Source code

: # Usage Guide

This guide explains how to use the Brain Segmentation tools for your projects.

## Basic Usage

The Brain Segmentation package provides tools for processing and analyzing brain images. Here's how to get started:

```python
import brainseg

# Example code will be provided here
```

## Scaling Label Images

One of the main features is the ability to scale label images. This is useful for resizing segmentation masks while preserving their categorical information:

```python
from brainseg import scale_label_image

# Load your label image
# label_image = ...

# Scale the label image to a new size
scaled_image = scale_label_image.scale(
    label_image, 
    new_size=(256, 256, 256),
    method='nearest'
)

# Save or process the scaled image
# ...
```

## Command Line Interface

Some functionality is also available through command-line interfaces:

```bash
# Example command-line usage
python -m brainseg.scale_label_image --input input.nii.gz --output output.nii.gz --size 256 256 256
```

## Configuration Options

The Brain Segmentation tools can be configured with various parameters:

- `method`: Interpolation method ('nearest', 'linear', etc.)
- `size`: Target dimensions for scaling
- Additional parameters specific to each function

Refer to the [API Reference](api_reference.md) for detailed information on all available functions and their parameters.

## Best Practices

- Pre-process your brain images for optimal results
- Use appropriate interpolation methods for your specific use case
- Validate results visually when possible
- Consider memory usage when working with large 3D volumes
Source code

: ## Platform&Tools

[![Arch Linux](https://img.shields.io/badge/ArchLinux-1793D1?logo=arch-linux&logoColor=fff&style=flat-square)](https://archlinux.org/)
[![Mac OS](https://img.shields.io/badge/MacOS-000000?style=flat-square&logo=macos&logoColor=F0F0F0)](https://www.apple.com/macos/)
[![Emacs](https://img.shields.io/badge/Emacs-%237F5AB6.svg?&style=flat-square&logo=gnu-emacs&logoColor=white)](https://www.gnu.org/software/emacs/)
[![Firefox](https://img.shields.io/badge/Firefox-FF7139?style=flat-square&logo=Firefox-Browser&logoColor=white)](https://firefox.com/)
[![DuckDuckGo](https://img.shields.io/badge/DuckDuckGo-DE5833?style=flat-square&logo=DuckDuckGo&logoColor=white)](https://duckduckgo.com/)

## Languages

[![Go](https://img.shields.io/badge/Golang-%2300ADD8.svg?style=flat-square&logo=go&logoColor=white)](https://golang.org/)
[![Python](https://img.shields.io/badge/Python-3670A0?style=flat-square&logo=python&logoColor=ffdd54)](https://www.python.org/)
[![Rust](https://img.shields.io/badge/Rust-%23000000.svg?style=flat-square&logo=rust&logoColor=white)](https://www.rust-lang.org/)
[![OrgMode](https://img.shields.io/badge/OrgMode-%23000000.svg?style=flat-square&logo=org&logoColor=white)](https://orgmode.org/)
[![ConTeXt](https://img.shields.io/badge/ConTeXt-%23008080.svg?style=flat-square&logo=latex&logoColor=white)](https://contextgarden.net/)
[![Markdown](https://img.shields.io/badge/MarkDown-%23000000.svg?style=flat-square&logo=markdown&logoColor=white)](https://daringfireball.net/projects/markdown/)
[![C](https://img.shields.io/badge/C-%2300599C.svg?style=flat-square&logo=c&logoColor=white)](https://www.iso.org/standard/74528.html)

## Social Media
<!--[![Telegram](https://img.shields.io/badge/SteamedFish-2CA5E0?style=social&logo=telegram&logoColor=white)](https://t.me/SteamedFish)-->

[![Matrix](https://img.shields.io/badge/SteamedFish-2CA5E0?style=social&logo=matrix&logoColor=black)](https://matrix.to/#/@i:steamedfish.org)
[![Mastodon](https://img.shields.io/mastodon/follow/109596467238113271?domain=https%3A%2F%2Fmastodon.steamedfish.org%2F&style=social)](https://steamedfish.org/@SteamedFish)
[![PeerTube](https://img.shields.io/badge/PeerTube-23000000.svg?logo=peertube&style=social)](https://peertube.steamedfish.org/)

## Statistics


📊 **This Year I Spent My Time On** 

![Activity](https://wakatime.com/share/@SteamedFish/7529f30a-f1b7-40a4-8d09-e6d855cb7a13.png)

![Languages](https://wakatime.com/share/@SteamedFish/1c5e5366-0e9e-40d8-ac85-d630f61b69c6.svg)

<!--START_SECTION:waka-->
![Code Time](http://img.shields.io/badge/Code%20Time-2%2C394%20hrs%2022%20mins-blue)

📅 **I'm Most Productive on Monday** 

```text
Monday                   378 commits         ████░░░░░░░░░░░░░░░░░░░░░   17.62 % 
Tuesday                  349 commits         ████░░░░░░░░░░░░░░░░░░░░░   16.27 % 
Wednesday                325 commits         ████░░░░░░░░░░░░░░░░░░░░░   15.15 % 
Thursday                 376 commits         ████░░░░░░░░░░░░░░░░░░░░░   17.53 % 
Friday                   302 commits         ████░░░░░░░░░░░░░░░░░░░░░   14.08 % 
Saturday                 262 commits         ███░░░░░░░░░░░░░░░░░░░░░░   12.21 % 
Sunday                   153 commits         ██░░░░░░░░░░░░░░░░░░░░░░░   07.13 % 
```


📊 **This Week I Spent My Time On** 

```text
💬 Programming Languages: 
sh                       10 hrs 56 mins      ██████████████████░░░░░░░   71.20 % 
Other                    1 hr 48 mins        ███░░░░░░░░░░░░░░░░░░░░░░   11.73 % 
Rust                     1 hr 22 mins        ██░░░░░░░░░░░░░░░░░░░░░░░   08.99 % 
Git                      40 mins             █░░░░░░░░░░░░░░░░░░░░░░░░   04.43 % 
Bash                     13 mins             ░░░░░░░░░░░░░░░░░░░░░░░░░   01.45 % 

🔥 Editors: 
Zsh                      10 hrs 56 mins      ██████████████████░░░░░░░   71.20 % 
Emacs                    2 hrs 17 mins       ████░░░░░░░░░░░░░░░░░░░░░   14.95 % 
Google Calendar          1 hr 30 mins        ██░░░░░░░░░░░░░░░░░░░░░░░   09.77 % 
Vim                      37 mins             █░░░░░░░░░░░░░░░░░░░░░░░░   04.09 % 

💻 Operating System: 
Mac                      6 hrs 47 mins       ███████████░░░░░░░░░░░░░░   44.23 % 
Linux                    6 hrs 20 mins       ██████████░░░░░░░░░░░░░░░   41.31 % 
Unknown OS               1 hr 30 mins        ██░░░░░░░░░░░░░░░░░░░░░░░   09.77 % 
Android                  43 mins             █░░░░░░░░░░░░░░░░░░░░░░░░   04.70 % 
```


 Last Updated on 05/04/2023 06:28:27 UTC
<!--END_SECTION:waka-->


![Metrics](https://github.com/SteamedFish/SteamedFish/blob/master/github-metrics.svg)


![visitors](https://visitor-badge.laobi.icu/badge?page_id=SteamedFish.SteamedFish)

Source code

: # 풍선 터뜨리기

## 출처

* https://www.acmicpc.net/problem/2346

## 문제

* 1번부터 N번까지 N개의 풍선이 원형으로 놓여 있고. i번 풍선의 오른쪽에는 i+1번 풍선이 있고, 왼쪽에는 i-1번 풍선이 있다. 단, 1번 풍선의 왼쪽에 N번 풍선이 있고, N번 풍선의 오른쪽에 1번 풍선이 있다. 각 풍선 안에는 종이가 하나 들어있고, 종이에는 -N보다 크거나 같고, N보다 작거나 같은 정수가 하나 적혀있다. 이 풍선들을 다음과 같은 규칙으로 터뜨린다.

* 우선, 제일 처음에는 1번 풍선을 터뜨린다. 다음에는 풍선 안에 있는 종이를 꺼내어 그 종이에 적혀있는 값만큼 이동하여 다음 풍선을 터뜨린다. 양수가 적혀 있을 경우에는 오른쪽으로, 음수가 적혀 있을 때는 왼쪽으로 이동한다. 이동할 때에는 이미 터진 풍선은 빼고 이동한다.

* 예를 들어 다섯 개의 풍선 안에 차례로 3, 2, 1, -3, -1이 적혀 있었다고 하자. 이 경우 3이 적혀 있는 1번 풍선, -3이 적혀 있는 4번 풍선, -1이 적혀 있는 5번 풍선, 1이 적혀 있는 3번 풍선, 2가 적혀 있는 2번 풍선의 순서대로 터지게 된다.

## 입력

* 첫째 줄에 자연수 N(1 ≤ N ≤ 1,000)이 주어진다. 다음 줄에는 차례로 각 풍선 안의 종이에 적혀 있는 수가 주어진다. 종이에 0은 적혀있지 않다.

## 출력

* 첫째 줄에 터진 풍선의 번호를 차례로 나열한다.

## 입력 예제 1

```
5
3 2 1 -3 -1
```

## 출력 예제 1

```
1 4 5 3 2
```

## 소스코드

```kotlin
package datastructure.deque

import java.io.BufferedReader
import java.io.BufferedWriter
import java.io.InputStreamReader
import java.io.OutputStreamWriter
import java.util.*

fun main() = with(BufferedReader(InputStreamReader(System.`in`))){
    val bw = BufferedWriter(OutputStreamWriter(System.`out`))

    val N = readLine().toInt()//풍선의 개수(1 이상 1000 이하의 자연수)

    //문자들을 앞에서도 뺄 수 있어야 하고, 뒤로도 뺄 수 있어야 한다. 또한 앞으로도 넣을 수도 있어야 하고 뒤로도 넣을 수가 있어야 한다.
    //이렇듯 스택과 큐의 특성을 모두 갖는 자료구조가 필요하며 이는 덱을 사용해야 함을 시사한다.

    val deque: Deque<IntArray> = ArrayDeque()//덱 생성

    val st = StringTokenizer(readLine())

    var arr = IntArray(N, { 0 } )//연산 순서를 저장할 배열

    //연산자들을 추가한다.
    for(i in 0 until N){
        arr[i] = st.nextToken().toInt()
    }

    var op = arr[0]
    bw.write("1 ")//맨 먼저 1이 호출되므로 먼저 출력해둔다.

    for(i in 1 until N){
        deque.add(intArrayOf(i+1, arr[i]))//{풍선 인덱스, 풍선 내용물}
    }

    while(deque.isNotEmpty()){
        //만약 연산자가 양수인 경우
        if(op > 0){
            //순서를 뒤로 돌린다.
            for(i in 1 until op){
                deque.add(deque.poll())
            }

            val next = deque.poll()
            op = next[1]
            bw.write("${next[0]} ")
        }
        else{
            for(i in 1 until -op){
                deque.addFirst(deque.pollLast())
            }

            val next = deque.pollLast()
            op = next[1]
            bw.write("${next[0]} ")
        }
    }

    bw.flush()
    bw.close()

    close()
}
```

══════

Task = Copy every line of the material above in which the string "projects" can be found.

Your response =
This guide explains how to use the Brain Segmentation tools for your projects.
[![Markdown](https://img.shields.io/badge/MarkDown-%23000000.svg?style=flat-square&logo=markdown&logoColor=white)](https://daringfireball.net/projects/markdown/)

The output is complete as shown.